Health-Care Debate Begins With Clash Over Costs
Friday, Jun 19,2009, 3:28:46 PM Click:
WASHINGTON (MarketWatch) -- Senate lawmakers began hammering out details of an historic overhaul of the U.S. health-care system on Wednesday, beginning a work session with a clash over costs that threatened to slow progress on one of President Barack Obama's top legislative priorities.
With Obama calling for enacting reform this year, members of the Senate Health, Education, Labor and Pensions Committee got to work on a bill that would create a new government health-insurance plan to compete with private insurers. Among other things, it would require most Americans to buy health insurance.
But the meeting began on a tense note as Republicans cited a preliminary congressional analysis showing that the bill would cost about $1 trillion over a decade while only adding 15 million more Americans to the ranks of the insured. About 46 million are now without insurance.
Sen. Christopher Dodd, leading the committee's work session in the absence of ailing chairman Sen. Edward Kennedy, D-Mass., said that most of the underlying bill's costs have been worked out but that some costs weren't yet known.
But without fully knowing the cost of the bill, asked Sen. John McCain, R-Ariz., "how in the world do we expect to reasonably address this?"
Dodd, D-Conn., said that the committee will have a bill that is paid for.

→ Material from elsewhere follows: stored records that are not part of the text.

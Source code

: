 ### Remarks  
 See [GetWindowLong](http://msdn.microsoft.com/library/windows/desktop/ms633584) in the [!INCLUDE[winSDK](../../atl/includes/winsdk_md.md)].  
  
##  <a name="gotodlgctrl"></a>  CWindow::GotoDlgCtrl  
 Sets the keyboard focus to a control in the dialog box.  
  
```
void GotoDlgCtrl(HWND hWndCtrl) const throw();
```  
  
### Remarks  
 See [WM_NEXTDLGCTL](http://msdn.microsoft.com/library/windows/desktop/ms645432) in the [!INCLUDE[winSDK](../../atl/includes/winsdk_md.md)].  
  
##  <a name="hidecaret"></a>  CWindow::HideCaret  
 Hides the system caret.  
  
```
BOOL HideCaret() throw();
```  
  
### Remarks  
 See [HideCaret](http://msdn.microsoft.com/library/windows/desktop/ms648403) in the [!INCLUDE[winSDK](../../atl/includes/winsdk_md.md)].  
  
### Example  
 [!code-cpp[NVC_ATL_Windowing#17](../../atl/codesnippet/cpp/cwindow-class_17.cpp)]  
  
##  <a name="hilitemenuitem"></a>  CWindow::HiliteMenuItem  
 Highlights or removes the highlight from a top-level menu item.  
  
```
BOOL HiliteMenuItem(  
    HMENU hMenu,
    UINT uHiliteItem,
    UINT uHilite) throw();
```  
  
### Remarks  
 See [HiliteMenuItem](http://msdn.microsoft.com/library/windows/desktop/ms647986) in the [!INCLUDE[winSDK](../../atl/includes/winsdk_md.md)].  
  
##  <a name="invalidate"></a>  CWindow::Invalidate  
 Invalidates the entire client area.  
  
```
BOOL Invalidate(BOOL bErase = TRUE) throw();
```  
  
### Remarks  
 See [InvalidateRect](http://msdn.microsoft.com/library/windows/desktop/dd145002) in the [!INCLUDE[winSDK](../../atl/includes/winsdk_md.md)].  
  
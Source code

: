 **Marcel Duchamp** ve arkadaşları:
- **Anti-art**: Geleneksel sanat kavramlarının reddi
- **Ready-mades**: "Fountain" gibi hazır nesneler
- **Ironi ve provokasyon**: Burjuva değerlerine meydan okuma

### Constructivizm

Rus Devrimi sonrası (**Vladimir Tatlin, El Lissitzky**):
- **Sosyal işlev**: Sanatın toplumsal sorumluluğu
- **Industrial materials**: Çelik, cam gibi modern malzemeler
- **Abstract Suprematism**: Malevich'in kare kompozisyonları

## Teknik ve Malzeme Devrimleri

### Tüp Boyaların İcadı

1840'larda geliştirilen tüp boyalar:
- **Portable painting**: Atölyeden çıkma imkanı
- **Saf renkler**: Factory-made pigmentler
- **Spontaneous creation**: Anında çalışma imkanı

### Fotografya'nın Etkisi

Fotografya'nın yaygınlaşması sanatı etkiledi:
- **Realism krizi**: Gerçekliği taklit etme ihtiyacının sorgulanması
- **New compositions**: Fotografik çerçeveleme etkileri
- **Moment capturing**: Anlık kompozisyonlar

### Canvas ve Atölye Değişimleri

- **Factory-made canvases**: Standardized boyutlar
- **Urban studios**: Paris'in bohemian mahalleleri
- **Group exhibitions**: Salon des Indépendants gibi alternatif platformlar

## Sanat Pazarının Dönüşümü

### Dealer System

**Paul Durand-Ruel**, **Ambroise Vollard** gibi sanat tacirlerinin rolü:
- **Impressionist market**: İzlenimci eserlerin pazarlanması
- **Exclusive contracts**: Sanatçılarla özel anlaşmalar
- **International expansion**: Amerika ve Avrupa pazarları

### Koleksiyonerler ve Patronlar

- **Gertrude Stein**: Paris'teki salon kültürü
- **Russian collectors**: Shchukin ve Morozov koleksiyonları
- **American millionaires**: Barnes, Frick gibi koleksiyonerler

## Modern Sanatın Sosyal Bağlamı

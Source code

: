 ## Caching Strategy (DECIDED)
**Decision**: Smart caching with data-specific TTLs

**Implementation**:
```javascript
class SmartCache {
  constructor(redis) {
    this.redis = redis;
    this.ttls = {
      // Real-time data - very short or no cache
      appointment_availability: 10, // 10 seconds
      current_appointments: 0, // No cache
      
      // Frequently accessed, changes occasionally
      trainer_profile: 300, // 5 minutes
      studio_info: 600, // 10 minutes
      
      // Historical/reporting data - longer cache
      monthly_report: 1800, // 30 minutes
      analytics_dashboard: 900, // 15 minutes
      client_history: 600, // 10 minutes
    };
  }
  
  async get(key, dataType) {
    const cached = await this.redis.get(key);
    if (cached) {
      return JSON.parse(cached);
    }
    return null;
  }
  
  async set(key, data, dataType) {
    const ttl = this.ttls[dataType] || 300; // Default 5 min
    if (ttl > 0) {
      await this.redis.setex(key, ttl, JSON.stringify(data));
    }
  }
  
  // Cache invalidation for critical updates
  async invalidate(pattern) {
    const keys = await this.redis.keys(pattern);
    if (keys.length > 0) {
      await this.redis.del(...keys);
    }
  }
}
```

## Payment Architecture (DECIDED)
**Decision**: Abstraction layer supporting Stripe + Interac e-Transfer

Democrats are plowing ahead with the bill, which would also create government-run exchanges where Americans could buy insurance policies and require employers to provide health benefits to their employees.
"This is about as historic as it gets for all of us," Dodd said at the opening of the hearing. "A hundred percent of our fellow citizens will be affected by what we do."
Intense schedule
Lawmakers and the White House are working furiously to get a bill done by this fall, in line with Obama's aim of signing legislation into law by October.
The Senate panel plans to meet every weekday until June 26 to work on the bill. House Democrats may unveil their own bill this week and the House Energy and Commerce Committee has planned a slew of health-care hearings for next week.
Meanwhile, Democrats' efforts to move the bill quickly hit a snag on Wednesday, as the Senate Finance Committee reportedly delayed its own work session on writing a bill to pay for health-care reform.
Sen. Max Baucus, D-Mont., the committee's chairman, had been planning to hold a bill-writing session next week. But he said Wednesday that he's delaying it indefinitely until members do more work on costs.
"We're not there yet," Baucus said after a closed-door committee meeting, Congressional Quarterly reported.
The costs of funding an overhaul are bedeviling the process, and lawmakers are searching hard for ways to save money in order to extend coverage to the roughly 46 million uninsured Americans.
The Senate Finance Committee, for example, is looking to cut more than $500 billion from government health spending over 10 years, The Wall Street Journal reported Wednesday.
A preliminary analysis by the Congressional Budget Office of the Finance Committee's bill put its cost at $1.6 trillion. Baucus is trying to keep costs to less than $1 trillion over 10 years.
Meanwhile, House Republicans rolled out a health-care reform plan of their own that they say aims to protect Americans from being forced into a government-run system.